Elle reproche ainsi au législateur de n'avoir pas défini de manière claire et précise le champ d'application du texte en cause en se référant au « partenaire commercial » pour déterminer les relations concernées par les sanctions en matière de pratiques anticoncurrentielles. Elle en déduit que la notion fuyante de partenariat commercial peut, selon l'appréciation qui en est faite par les autorités chargées de l'apprécier, conduire à gonfler ou à réduire le champ d'application des pratiques anticoncurrentielles soumises à de lourdes peines punitives.

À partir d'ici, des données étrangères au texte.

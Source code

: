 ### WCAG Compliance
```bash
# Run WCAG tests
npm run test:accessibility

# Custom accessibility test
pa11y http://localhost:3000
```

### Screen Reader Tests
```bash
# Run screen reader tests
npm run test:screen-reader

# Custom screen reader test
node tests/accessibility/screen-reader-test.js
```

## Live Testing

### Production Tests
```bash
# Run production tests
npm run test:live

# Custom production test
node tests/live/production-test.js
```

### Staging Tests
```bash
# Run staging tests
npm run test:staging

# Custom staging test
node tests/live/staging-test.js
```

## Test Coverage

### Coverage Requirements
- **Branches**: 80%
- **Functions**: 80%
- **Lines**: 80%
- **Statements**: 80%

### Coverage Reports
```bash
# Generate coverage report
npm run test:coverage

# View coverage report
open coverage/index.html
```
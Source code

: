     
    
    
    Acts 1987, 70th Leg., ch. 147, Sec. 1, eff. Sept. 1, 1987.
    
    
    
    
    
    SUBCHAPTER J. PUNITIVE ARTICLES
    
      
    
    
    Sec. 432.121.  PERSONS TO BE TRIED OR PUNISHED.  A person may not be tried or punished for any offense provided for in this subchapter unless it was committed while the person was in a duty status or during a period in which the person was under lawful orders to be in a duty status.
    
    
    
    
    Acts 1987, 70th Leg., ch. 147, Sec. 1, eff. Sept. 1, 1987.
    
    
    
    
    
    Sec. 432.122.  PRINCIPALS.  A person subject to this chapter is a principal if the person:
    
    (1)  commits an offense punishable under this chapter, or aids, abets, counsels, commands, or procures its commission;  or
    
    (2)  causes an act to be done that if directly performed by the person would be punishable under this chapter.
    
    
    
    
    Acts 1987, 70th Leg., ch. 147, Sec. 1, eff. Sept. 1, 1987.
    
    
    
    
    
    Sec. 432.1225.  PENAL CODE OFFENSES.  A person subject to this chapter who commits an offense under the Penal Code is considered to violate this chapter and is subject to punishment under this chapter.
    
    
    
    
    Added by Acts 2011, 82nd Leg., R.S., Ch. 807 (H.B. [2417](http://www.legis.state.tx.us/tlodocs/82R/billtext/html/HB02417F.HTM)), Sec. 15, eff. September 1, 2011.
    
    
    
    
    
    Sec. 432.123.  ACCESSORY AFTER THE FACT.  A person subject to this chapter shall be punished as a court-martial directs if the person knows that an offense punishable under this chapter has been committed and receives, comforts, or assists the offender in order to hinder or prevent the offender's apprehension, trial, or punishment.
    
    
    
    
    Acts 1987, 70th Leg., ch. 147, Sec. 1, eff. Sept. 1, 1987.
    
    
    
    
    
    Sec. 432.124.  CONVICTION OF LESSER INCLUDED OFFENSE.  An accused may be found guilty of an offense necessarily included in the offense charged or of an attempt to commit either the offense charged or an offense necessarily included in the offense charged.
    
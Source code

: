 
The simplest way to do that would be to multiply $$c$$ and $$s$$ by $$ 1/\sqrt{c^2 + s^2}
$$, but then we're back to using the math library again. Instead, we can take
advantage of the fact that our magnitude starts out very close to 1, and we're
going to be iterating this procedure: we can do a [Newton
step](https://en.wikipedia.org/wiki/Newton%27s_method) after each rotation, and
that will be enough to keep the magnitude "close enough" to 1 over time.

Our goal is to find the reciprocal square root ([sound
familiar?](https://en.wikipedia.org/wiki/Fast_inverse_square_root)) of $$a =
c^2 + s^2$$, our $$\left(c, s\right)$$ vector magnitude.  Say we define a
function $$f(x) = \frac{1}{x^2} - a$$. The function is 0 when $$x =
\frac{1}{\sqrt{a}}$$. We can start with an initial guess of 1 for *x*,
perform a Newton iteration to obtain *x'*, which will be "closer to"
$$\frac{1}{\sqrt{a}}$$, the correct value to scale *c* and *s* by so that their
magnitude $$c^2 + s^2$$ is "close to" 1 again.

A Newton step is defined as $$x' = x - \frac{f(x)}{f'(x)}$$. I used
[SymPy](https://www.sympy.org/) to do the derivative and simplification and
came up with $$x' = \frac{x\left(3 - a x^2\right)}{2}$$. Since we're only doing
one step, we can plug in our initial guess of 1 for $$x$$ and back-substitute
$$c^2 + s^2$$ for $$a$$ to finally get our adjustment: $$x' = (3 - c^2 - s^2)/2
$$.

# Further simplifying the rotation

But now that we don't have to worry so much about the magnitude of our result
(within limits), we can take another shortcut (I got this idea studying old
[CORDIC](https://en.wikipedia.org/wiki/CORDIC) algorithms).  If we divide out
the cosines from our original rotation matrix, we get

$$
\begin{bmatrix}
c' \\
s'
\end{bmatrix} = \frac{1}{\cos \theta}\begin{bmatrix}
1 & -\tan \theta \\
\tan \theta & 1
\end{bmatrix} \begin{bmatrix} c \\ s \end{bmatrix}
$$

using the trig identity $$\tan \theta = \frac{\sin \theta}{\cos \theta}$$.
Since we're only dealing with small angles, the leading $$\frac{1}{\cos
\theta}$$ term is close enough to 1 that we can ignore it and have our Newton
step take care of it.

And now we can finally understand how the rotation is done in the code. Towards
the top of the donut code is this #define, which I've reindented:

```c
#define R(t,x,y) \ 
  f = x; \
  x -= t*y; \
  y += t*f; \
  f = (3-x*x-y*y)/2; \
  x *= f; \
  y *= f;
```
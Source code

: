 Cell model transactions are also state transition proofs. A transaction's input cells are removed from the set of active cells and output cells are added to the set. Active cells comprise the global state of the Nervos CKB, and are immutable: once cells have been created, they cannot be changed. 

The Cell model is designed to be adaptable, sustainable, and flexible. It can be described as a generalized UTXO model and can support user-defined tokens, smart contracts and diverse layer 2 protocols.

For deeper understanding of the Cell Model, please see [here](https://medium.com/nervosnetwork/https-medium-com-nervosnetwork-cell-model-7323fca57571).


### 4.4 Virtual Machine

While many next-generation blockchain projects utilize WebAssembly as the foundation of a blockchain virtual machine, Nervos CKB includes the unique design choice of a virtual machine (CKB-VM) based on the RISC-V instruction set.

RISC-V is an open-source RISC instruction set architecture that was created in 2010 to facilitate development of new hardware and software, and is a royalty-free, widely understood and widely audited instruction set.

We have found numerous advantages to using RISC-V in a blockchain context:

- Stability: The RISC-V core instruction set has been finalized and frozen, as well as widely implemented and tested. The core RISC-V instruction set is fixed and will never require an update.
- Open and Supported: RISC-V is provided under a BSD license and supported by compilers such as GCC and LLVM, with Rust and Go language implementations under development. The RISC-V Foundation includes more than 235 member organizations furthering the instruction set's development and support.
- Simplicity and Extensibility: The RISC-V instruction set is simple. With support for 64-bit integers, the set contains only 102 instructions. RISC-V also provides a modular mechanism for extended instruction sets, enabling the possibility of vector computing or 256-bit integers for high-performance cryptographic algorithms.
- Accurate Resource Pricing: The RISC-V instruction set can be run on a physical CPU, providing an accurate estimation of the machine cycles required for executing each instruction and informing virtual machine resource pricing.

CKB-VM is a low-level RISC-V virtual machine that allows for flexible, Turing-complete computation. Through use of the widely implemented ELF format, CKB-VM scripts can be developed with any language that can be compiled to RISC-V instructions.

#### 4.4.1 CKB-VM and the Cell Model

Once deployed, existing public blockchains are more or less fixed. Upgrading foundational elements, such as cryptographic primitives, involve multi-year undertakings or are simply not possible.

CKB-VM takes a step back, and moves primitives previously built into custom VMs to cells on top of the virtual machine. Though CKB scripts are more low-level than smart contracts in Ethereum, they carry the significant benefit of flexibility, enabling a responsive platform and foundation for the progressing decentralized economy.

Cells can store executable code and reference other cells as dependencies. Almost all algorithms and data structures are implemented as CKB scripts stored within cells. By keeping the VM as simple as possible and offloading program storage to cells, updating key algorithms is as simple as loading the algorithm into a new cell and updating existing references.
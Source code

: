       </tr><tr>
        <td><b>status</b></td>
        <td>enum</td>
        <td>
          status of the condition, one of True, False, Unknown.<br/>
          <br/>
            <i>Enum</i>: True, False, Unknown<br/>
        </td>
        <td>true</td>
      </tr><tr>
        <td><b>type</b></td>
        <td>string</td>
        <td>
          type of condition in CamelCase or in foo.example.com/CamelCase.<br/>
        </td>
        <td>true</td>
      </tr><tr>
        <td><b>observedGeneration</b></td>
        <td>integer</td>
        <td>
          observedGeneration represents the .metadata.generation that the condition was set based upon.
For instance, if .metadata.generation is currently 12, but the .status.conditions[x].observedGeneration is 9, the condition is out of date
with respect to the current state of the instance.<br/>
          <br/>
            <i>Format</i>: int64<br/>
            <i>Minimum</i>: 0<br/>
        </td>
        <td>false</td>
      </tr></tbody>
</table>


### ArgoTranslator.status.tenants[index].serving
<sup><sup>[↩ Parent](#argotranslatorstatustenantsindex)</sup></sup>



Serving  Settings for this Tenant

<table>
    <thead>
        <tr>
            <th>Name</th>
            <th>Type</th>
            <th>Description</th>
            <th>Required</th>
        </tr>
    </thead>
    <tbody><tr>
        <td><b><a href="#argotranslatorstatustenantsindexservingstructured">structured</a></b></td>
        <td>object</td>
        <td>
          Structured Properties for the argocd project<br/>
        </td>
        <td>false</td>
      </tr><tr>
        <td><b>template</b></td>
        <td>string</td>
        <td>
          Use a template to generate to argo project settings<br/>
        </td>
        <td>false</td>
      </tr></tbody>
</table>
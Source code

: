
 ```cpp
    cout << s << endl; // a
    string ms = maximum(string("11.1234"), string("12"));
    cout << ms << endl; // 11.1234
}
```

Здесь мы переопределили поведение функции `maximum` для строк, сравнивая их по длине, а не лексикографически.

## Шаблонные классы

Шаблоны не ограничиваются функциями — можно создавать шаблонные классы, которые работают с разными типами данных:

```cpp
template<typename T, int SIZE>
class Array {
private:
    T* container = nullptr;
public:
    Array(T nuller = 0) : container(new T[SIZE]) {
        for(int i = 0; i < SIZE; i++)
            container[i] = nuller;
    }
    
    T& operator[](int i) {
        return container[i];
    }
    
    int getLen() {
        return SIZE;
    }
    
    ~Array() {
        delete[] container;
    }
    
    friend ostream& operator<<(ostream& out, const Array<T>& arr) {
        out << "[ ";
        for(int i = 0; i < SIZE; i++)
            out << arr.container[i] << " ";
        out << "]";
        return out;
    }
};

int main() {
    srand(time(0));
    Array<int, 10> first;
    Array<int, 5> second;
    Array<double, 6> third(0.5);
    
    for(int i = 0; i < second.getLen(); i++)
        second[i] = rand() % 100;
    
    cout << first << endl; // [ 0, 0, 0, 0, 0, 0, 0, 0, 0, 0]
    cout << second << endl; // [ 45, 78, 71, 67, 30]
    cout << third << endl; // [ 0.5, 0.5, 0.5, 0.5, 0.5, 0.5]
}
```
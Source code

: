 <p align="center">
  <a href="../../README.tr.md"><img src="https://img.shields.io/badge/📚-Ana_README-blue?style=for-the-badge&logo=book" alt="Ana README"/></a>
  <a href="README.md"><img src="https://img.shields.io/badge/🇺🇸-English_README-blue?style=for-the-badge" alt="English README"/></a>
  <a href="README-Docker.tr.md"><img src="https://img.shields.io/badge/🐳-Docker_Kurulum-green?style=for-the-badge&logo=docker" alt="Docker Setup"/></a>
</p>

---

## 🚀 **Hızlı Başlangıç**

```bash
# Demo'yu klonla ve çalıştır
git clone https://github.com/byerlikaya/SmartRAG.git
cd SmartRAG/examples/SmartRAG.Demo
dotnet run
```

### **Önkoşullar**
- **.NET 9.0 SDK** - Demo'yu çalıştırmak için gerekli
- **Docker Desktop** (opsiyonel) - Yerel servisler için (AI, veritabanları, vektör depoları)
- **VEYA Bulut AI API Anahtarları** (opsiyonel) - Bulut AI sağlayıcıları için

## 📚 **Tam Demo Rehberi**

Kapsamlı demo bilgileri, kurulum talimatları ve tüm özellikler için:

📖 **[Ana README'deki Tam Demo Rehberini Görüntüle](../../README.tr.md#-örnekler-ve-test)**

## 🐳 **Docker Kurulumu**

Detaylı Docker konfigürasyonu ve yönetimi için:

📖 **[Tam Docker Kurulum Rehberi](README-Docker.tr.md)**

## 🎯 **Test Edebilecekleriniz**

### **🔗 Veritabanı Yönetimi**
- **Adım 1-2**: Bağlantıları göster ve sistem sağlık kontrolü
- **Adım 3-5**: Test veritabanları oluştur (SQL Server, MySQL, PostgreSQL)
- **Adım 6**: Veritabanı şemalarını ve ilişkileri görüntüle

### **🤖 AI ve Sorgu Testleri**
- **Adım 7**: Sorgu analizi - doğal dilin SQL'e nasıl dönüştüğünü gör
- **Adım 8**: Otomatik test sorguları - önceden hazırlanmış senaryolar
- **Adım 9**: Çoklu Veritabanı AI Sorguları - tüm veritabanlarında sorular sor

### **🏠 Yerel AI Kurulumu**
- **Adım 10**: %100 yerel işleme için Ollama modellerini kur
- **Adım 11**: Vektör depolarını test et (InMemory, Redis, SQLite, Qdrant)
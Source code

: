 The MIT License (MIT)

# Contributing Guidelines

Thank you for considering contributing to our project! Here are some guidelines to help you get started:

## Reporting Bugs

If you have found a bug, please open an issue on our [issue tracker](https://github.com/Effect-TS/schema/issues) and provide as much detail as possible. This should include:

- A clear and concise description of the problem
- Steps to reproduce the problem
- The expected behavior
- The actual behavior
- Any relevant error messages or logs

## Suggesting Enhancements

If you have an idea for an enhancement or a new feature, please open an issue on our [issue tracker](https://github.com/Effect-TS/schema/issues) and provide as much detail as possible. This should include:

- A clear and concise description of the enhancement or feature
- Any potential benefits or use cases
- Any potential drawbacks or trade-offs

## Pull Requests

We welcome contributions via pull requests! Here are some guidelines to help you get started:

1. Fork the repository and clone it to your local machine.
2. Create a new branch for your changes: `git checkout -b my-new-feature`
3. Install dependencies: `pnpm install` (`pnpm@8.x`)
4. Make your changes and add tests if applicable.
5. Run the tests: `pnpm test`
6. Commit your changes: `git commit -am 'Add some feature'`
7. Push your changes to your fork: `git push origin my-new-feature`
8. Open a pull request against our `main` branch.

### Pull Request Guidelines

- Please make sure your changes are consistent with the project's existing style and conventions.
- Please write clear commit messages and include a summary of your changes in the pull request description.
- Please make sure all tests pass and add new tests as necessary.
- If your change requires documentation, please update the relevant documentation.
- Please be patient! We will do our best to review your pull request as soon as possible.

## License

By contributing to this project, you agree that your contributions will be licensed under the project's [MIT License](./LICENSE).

Cependant, si le législateur a recouru à la notion de partenaire commercial pour déterminer la victime d'un déséquilibre significatif dans les droits et obligations des parties, au sens de l'article L. 442-6, I, 2° du Code de commerce dans sa rédaction antérieure à l'ordonnance n° 2019-359 du 24 avril 2019, cette notion est déjà utilisée notamment en matière de pratiques anticoncurrentielles par les articles 101 et 102 du Traité sur le fonctionnement de l'Union européenne (TFUE) ainsi que par l'article L. 420-2 du code de commerce. Et, il ne peut se déduire de la définition donnée par la Cour de cassation dans son arrêt du 15 décembre 2020 selon laquelle le partenaire commercial est la partie avec laquelle l'autre partie s'engage, ou s'apprête à s'engager dans une relation commerciale, que le texte méconnaîtrait le principe de légalité des délits et des peines découlant de l'article 8 de la Déclaration des droits de l'homme et du citoyen de 1789 alors qu'eu égard à la nature pécuniaire de la sanction et à la complexité des pratiques que le législateur a souhaité prévenir et réprimer, l'incrimination est définie en des termes suffisamment clairs et précis pour ne pas méconnaître le principe de légalité des délits. De la même manière, il ne peut être retenu que le principe de clarté de la loi découlant de l'article 34 de la Constitution du 4 octobre 1958 serait méconnu, alors que la notion de partenaire commercial est suffisamment claire et précise pour permettre au juge de se prononcer sans encourir la critique d'arbitraire.

Dès lors la condition du caractère sérieux de la question prioritaire de constitutionnalité invoquée par la société Cometik fait défaut.

Il y a donc lieu de rejeter les demandes de transmission de cette question prioritaire de constitutionnalité à la Cour de cassation.

PAR CES MOTIFS :

Déclare recevable la question prioritaire de constitutionnalité déposée par la société Cometik ;

Dit n'y avoir lieu à transmission de la question prioritaire de constitutionnalité déposée par la société Cometik à la Cour de cassation ;

Dit que les dépens de cette instance seront supportés par la société Cometik.